L’objet de la foi chrétienne est Dieu et sa révélation rédemptrice en Christ, manifestés dans un ensemble de faits et de vérités salutaires d’une richesse infinie, et si intimement enchaînés les uns aux autres, qu’on ne saurait les séparer sans leur enlever leur sens et leur force. Or, le centre de ce magnifique ensemble est encore la personne du Christ, qui contient et qui renferme en elle le déploiement radieux du salut. C’est là, ou bien nulle part, que nous trouvons une liaison, une harmonie, un organisme vivants. Et ce n’est à aucune faculté isolée, à aucune capacité particulière qu’il est donné de l’embrasser dans son entier ; il ne faut rien moins qu’un acte constant de tout l’esprit, de toute l’âme pour saisir cette pleine et riche vie. La foi chrétienne n’est donc ni une affaire d’intelligence, ni une certitude historique ou dogmatique, ni une manière particulière de vouloir et d’agir. Elle consiste dans l’acceptation sympathique de l’élément divin par toutes les puissances de notre vie intérieure, et dans le dévouement assimilateur de toute notre personne à la personne du Christ ; et si l’on veut donner le nom de cœur ou d’âme à l’indivise unité de la vie spirituelle, nous dirons alors que la foi a son siège primitif dans l’âme ou dans le cœur, en embrassant sous cette dénomination et l’homme qui sent, et l’homme qui pense, et l’homme qui veut, et l’homme qui crée par la force plastique de l’intuition vivante. Cette manière de concevoir la foi s’accorde bien avec ce que l’apôtre nous demande, lorsqu’il nous exhorte à revêtir Christ, ce Christ qui doit prendre une forme en nous, et duquel il pouvait dire, par une intime expérience : « Ce n’est plus moi qui vis, c’est Christ qui vit en moi. » Eh bien ! cette nouvelle et supérieure personnalité qui se forme dans l’homme sous la pleine influence de la personnalité divine et humaine, rédemptrice et sanctifiante du Christ, cette continuation de la vie du Christ en nous, ne peuvent avoir lieu qu’au moyen de cette foi qui saisit, qui pénètre toute notre personne, et qui devient organique à son tour, en embrassant l’intégralité de notre vie.
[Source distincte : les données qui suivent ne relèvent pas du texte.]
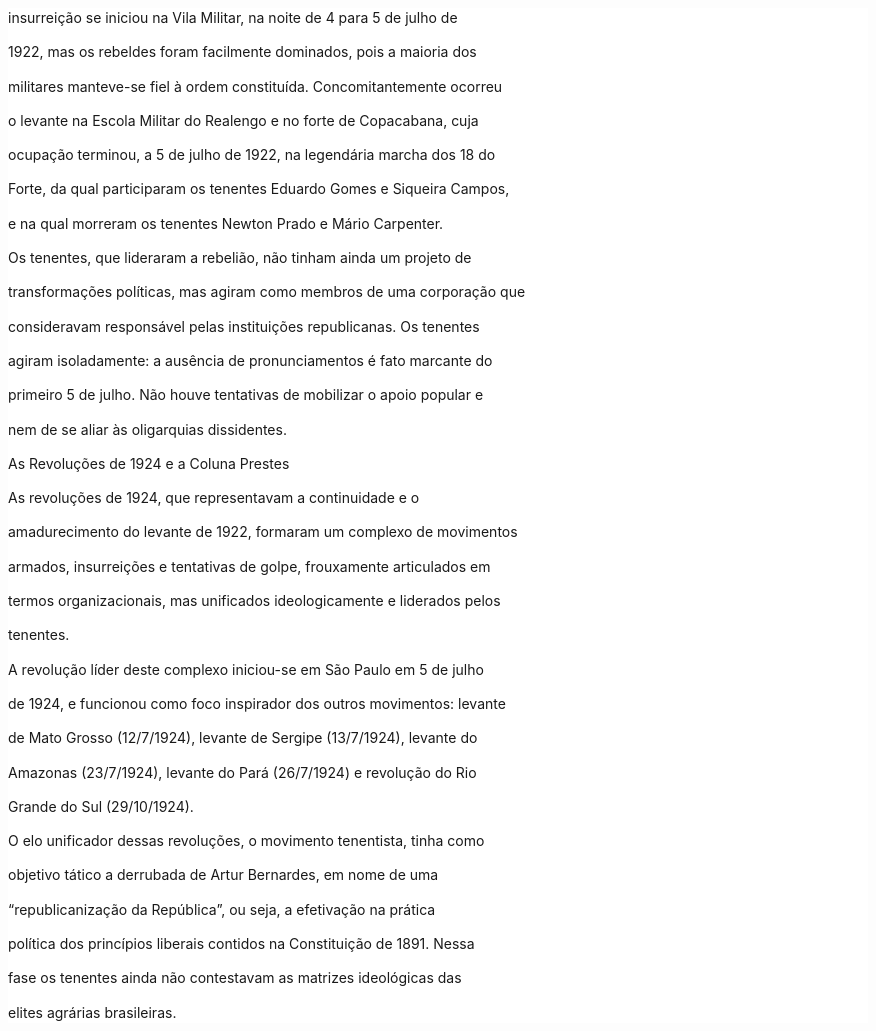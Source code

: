 insurreição se iniciou na Vila Militar, na noite de 4 para 5 de julho de

1922, mas os rebeldes foram facilmente dominados, pois a maioria dos

militares manteve-se fiel à ordem constituída. Concomitantemente ocorreu

o levante na Escola Militar do Realengo e no forte de Copacabana, cuja

ocupação terminou, a 5 de julho de 1922, na legendária marcha dos 18 do

Forte, da qual participaram os tenentes Eduardo Gomes e Siqueira Campos,

e na qual morreram os tenentes Newton Prado e Mário Carpenter.



Os tenentes, que lideraram a rebelião, não tinham ainda um projeto de

transformações políticas, mas agiram como membros de uma corporação que

consideravam responsável pelas instituições republicanas. Os tenentes

agiram isoladamente: a ausência de pronunciamentos é fato marcante do

primeiro 5 de julho. Não houve tentativas de mobilizar o apoio popular e

nem de se aliar às oligarquias dissidentes.



As Revoluções de 1924 e a Coluna Prestes



As revoluções de 1924, que representavam a continuidade e o

amadurecimento do levante de 1922, formaram um complexo de movimentos

armados, insurreições e tentativas de golpe, frouxamente articulados em

termos organizacionais, mas unificados ideologicamente e liderados pelos

tenentes.



A revolução líder deste complexo iniciou-se em São Paulo em 5 de julho

de 1924, e funcionou como foco inspirador dos outros movimentos: levante

de Mato Grosso (12/7/1924), levante de Sergipe (13/7/1924), levante do

Amazonas (23/7/1924), levante do Pará (26/7/1924) e revolução do Rio

Grande do Sul (29/10/1924).



O elo unificador dessas revoluções, o movimento tenentista, tinha como

objetivo tático a derrubada de Artur Bernardes, em nome de uma

“republicanização da República”, ou seja, a efetivação na prática

política dos princípios liberais contidos na Constituição de 1891. Nessa

fase os tenentes ainda não contestavam as matrizes ideológicas das

elites agrárias brasileiras.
Elle est encore organique par les conditions inévitables qu’elle suppose, et par les conséquences assurées qu’elle produit. L’essentiel pour elle est de faire de l’homme, par Christ, une nouvelle personne agréable à Dieu, un enfant du Père céleste. Or la création d’une personnalité nouvelle dans l’homme, au sein de la même existence extérieure, implique en lui la mort à une vie antérieure et la naissance à une vie nouvelle. Cette mort à une première vie pécheresse, coupable, a lieu par la repentance. Et voilà la condition inévitable de la foi, parce qu’on ne peut soupirer ardemment après la rédemption qu’autant qu’on sent et qu’on rejette le péché. Et cette naissance à une vie nouvelle est à son tour une conséquence assurée de la foi, par la vertu du nouveau principe de vie que nous nous sommes approprié en Christ. Elle se démontre et se manifeste inévitablement par l’amour, qui est le second élément subjectif et capital du christianisme. Dirigeons maintenant toute notre attention sur ce point.